For the word "servers", find each line in the entries where it occurs and copy that line.

┌─ Supplied records

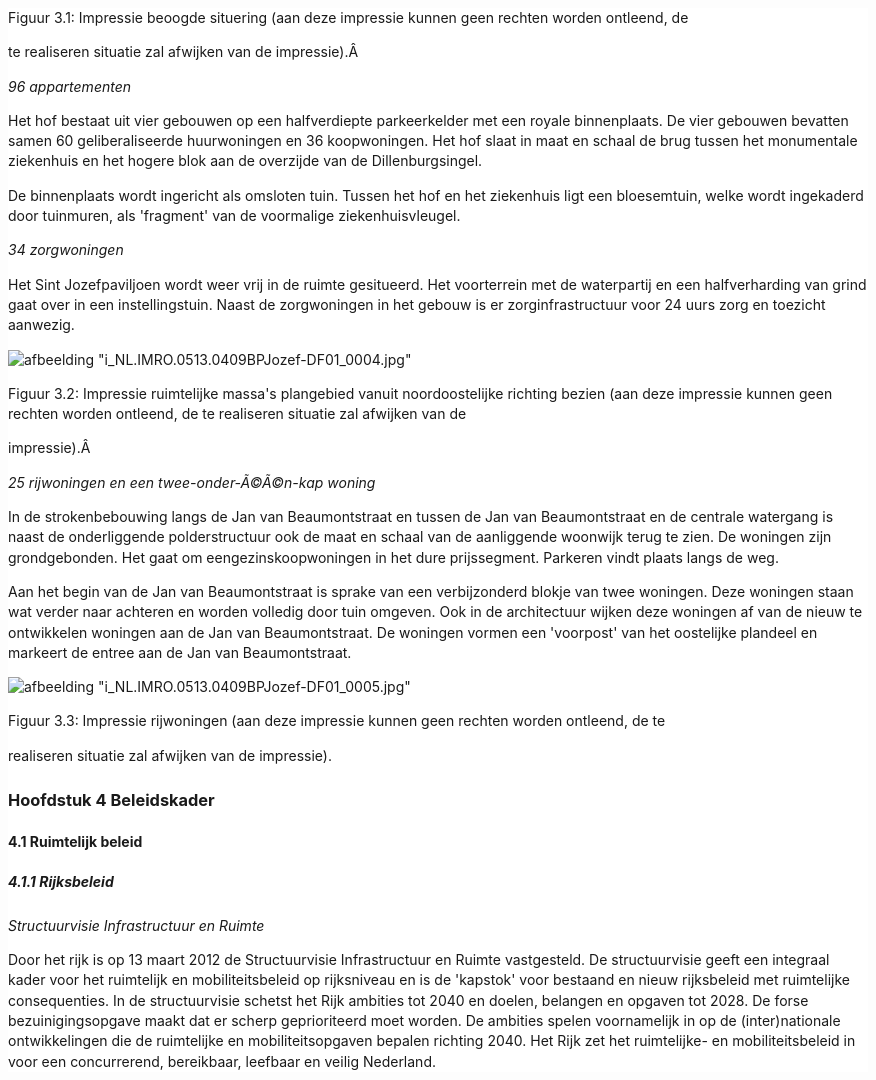 Figuur 3\.1: Impressie beoogde situering (aan deze impressie kunnen geen rechten worden ontleend, de

te realiseren situatie zal afwijken van de impressie).Â

*96 appartementen*

Het hof bestaat uit vier gebouwen op een halfverdiepte parkeerkelder met een royale binnenplaats. De vier gebouwen bevatten samen 60 geliberaliseerde huurwoningen en 36 koopwoningen. Het hof slaat in maat en schaal de brug tussen het monumentale ziekenhuis en het hogere blok aan de overzijde van de Dillenburgsingel.

De binnenplaats wordt ingericht als omsloten tuin. Tussen het hof en het ziekenhuis ligt een bloesemtuin, welke wordt ingekaderd door tuinmuren, als 'fragment' van de voormalige ziekenhuisvleugel.

*34 zorgwoningen*

Het Sint Jozefpaviljoen wordt weer vrij in de ruimte gesitueerd. Het voorterrein met de waterpartij en een halfverharding van grind gaat over in een instellingstuin. Naast de zorgwoningen in het gebouw is er zorginfrastructuur voor 24 uurs zorg en toezicht aanwezig.

![afbeelding "i_NL.IMRO.0513.0409BPJozef-DF01_0004.jpg"](i_NL.IMRO.0513.0409BPJozef-DF01_0004.jpg)

Figuur 3\.2: Impressie ruimtelijke massa's plangebied vanuit noordoostelijke richting bezien (aan deze impressie kunnen geen rechten worden ontleend, de te realiseren situatie zal afwijken van de

impressie).Â

*25 rijwoningen en een twee\-onder\-Ã©Ã©n\-kap woning*

In de strokenbebouwing langs de Jan van Beaumontstraat en tussen de Jan van Beaumontstraat en de centrale watergang is naast de onderliggende polderstructuur ook de maat en schaal van de aanliggende woonwijk terug te zien. De woningen zijn grondgebonden. Het gaat om eengezinskoopwoningen in het dure prijssegment. Parkeren vindt plaats langs de weg.

Aan het begin van de Jan van Beaumontstraat is sprake van een verbijzonderd blokje van twee woningen. Deze woningen staan wat verder naar achteren en worden volledig door tuin omgeven. Ook in de architectuur wijken deze woningen af van de nieuw te ontwikkelen woningen aan de Jan van Beaumontstraat. De woningen vormen een 'voorpost' van het oostelijke plandeel en markeert de entree aan de Jan van Beaumontstraat.

![afbeelding "i_NL.IMRO.0513.0409BPJozef-DF01_0005.jpg"](i_NL.IMRO.0513.0409BPJozef-DF01_0005.jpg)

Figuur 3\.3: Impressie rijwoningen (aan deze impressie kunnen geen rechten worden ontleend, de te

realiseren situatie zal afwijken van de impressie).

### Hoofdstuk 4 Beleidskader

#### 4\.1 Ruimtelijk beleid

##### 4\.1\.1 Rijksbeleid

*Structuurvisie Infrastructuur en Ruimte*

Door het rijk is op 13 maart 2012 de Structuurvisie Infrastructuur en Ruimte vastgesteld. De structuurvisie geeft een integraal kader voor het ruimtelijk en mobiliteitsbeleid op rijksniveau en is de 'kapstok' voor bestaand en nieuw rijksbeleid met ruimtelijke consequenties. In de structuurvisie schetst het Rijk ambities tot 2040 en doelen, belangen en opgaven tot 2028\. De forse bezuinigingsopgave maakt dat er scherp geprioriteerd moet worden. De ambities spelen voornamelijk in op de (inter)nationale ontwikkelingen die de ruimtelijke en mobiliteitsopgaven bepalen richting 2040\. Het Rijk zet het ruimtelijke\- en mobiliteitsbeleid in voor een concurrerend, bereikbaar, leefbaar en veilig Nederland.
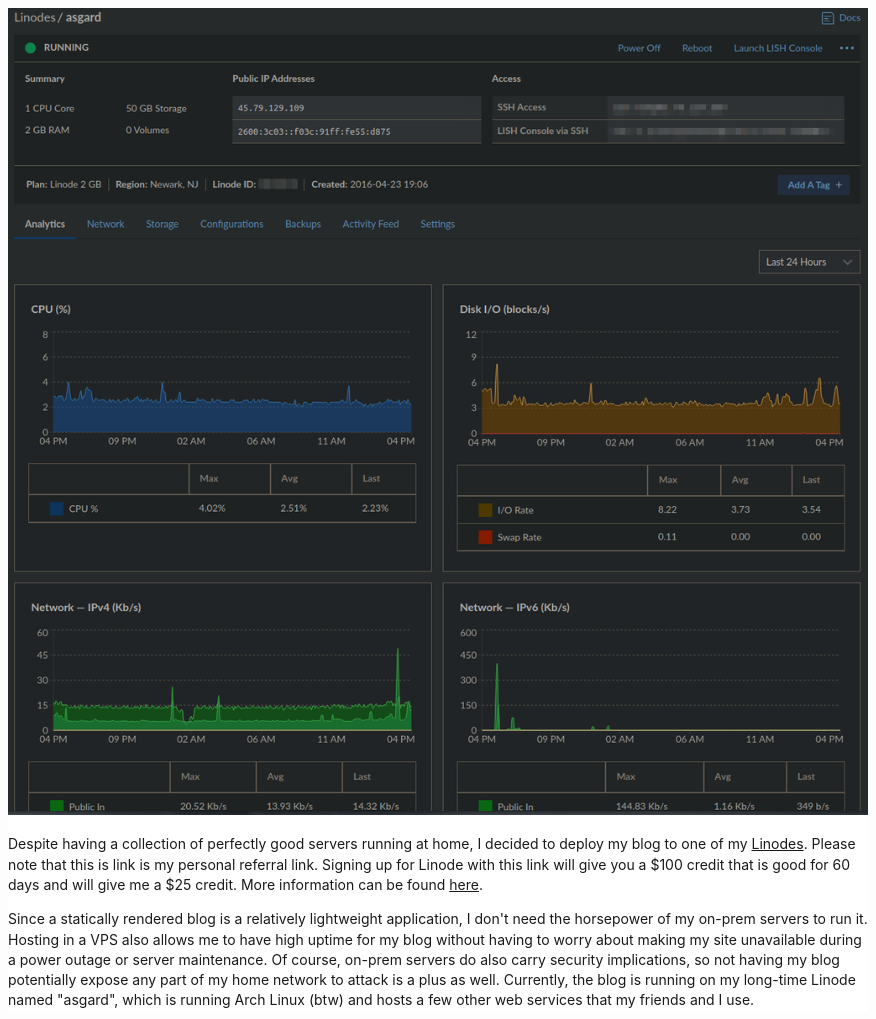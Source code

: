 ![A screenshot of the Linode/Akami cloud manager showing a Linode named "asgard"](003.png "My gateway drug into the worlds of Linux and cloud computing")

Despite having a collection of perfectly good servers running at home, I decided to deploy my blog to one of my [Linodes](https://www.linode.com/lp/refer/?r=fca3e57ade14bb3371ad530f882e3283e18bd68b).
Please note that this is link is my personal referral link.
Signing up for Linode with this link will give you a $100 credit that is good for 60 days and will give me a $25 credit.
More information can be found [here](https://www.linode.com/referral-program/).

Since a statically rendered blog is a relatively lightweight application, I don't need the horsepower of my on-prem servers to run it.
Hosting in a VPS also allows me to have high uptime for my blog without having to worry about making my site unavailable during a power outage or server maintenance.
Of course, on-prem servers do also carry security implications, so not having my blog potentially expose any part of my home network to attack is a plus as well.
Currently, the blog is running on my long-time Linode named "asgard", which is running Arch Linux (btw) and hosts a few other web services that my friends and I use.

└─

*Reply*
Despite having a collection of perfectly good servers running at home, I decided to deploy my blog to one of my [Linodes](https://www.linode.com/lp/refer/?r=fca3e57ade14bb3371ad530f882e3283e18bd68b).
Since a statically rendered blog is a relatively lightweight application, I don't need the horsepower of my on-prem servers to run it.
Of course, on-prem servers do also carry security implications, so not having my blog potentially expose any part of my home network to attack is a plus as well.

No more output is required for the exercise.